This seems a lot like an X-Y problem; as pointed out in the comments it doesn't make a lot of sense to be comparing arbitrary Number
objects; why not just make your maps Map<BigDecimal, String>
and just always use BigDecimal
directly (normalized with stripTrailingZeros()
if necessary)? Then you can just use standard Map
equality. Consider stepping back and asking whether you really need the behavior you're describing in the first place.
Notably, Number
doesn't implement Comparable
, which should be a pretty clear hint that you shouldn't try to compare arbitrary Number
instances.
If that isn't an option for some reason, here's a reasonable implementation of the behavior you're describing.

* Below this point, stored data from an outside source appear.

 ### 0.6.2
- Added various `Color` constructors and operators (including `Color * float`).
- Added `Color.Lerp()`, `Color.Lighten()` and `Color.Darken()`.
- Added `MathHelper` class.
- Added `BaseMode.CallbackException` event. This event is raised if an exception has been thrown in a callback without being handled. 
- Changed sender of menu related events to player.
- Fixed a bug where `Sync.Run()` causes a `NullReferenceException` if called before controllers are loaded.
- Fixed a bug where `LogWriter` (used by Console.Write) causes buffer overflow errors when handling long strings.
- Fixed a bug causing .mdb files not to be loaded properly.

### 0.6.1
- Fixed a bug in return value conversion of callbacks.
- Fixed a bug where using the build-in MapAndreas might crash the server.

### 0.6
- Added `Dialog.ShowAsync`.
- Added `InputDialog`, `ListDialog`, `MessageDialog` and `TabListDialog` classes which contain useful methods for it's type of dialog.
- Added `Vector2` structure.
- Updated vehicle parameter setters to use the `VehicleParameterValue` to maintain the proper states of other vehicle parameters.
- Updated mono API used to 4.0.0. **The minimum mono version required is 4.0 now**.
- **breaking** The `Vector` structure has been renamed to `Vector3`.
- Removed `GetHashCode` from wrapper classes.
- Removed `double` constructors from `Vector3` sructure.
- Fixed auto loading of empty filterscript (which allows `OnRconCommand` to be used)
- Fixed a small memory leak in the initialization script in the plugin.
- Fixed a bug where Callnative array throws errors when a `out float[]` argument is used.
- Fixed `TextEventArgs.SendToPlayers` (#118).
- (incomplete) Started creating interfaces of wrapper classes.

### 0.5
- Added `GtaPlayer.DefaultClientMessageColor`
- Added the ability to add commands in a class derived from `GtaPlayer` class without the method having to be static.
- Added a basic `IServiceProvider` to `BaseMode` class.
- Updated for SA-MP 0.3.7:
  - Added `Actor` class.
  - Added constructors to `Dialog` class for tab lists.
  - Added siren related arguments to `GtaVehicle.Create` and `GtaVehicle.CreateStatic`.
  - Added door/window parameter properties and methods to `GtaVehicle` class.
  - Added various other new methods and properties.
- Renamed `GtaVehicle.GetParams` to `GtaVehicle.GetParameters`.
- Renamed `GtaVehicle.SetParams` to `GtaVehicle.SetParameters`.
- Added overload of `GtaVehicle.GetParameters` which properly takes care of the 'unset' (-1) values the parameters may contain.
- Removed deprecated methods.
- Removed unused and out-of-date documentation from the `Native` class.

private static BigDecimal toBigDecimal(Number n) {
return n instanceof BigDecimal ? (BigDecimal)n : new BigDecimal(n.toString());
}
public static <V> boolean numberMapEquality(
Map<Number, ? extends V> a, Map<Number, ? extends V> b) {
if (a == b) return true;
if (a.size() != b.size()) return false;
// TreeMap uses .compareTo(), not .equals()
TreeMap<BigDecimal, V> bdMap = new TreeMap<>();
for (Entry<Number, ? extends V> e : a.entrySet()) {
bdMap.put(toBigDecimal(e.getKey()), e.getValue());
}
if (bdMap.size() != a.size()) {
// comment out if you don't care about this edge-case - but you should
throw new IllegalArgumentException(
"Multiple keys in 'a' normalize to the same value; " +
"equality comparison is unsafe.");
}
// Taken from AbstractMap.equals()
for (Entry<Number, ? extends V> e : b.entrySet()) {
BigDecimal bdKey = toBigDecimal(e.getKey());
V value = e.getValue();
if (value == null) {
if (!(bdMap.get(bdKey)==null && bdMap.containsKey(bdKey)))
return false;
} else {
if (!value.equals(bdMap.get(bdKey)))
return false;
}
}
return true;
}
Alternatively just copy both maps to TreeMap<BigDecimal, V>
and call .equals()
, but that requires copying both maps, whereas numberMapEquality()
only needs to copy one, avoids any copying if they're not the same size, and detects key collisions.